Third-Party Data
First, we load KrigR
:
library(KrigR)
Matching Third-Party Data
I expect that you won’t want to downscale to specific resolutions most of the time, but rather, match an already existing spatial data set in terms of spatial resolution and extent. Again, the KrigR
package got you covered!
Here, we illustrate this with an NDVI-based example. The NDVI is a satellite-derived vegetation index which tells us how green the Earth is. It comes in bi-weekly intervals and at a spatial resolution of .08333
(roughly 9km). Here, we download all NDVI data for the year 2015 and then create the annual mean.
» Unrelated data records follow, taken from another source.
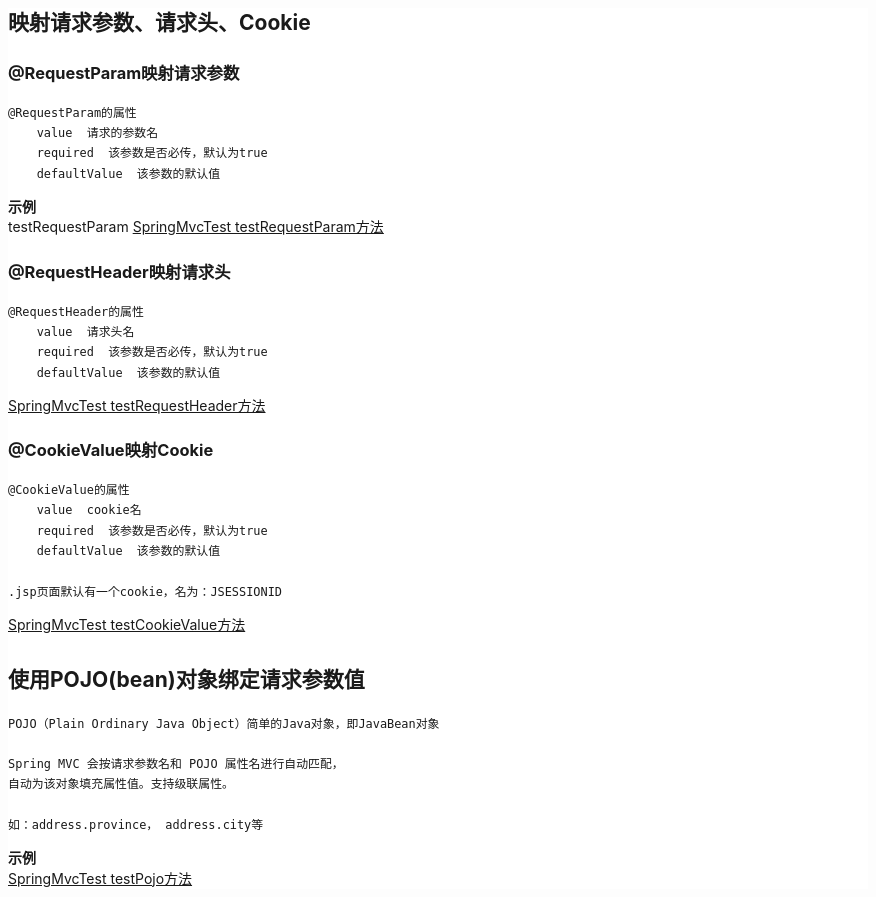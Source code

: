 

## 映射请求参数、请求头、Cookie
### @RequestParam映射请求参数 
```text
@RequestParam的属性
    value  请求的参数名
    required  该参数是否必传，默认为true
    defaultValue  该参数的默认值
```
**示例**  
testRequestParam
[SpringMvcTest testRequestParam方法](../SpringMVC/springMVC2/src/com/java/springmvc/handler/SpringMvcTest.java)

### @RequestHeader映射请求头
```text
@RequestHeader的属性
    value  请求头名
    required  该参数是否必传，默认为true
    defaultValue  该参数的默认值
```

[SpringMvcTest testRequestHeader方法](../SpringMVC/springMVC2/src/com/java/springmvc/handler/SpringMvcTest.java)


### @CookieValue映射Cookie
```text
@CookieValue的属性
    value  cookie名
    required  该参数是否必传，默认为true
    defaultValue  该参数的默认值
    
.jsp页面默认有一个cookie，名为：JSESSIONID
```
[SpringMvcTest testCookieValue方法](../SpringMVC/springMVC2/src/com/java/springmvc/handler/SpringMvcTest.java)

## 使用POJO(bean)对象绑定请求参数值
```text
POJO（Plain Ordinary Java Object）简单的Java对象，即JavaBean对象

Spring MVC 会按请求参数名和 POJO 属性名进行自动匹配，
自动为该对象填充属性值。支持级联属性。

如：address.province， address.city等
```
**示例**  
[SpringMvcTest testPojo方法](../SpringMVC/springMVC2/src/com/java/springmvc/handler/SpringMvcTest.java)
This time, we do so for all of Germany because of its size and topographical variety.
Third-Party Data
Shape_shp <- ne_countries(country = "Germany")
## downloading gimms data
gimms_files <- downloadGimms(x = as.Date("2015-01-01"), # download from January 1982
y = as.Date("2015-12-31"), # download to December 1982
dsn = Dir.Data, # save downloads in data folder
quiet = FALSE # show download progress
)
## prcoessing gimms data
gimms_raster <- rasterizeGimms(x = gimms_files, # the data we rasterize
remove_header = TRUE # we don't need the header of the data
)
indices <- monthlyIndices(gimms_files) # generate month indices from the data
gimms_raster_mvc <- monthlyComposite(gimms_raster, # the data
indices = indices # the indices
)
Negatives <- which(values(gimms_raster_mvc) < 0) # identify all negative values
values(gimms_raster_mvc)[Negatives] <- 0 # set threshold for barren land (NDVI<0)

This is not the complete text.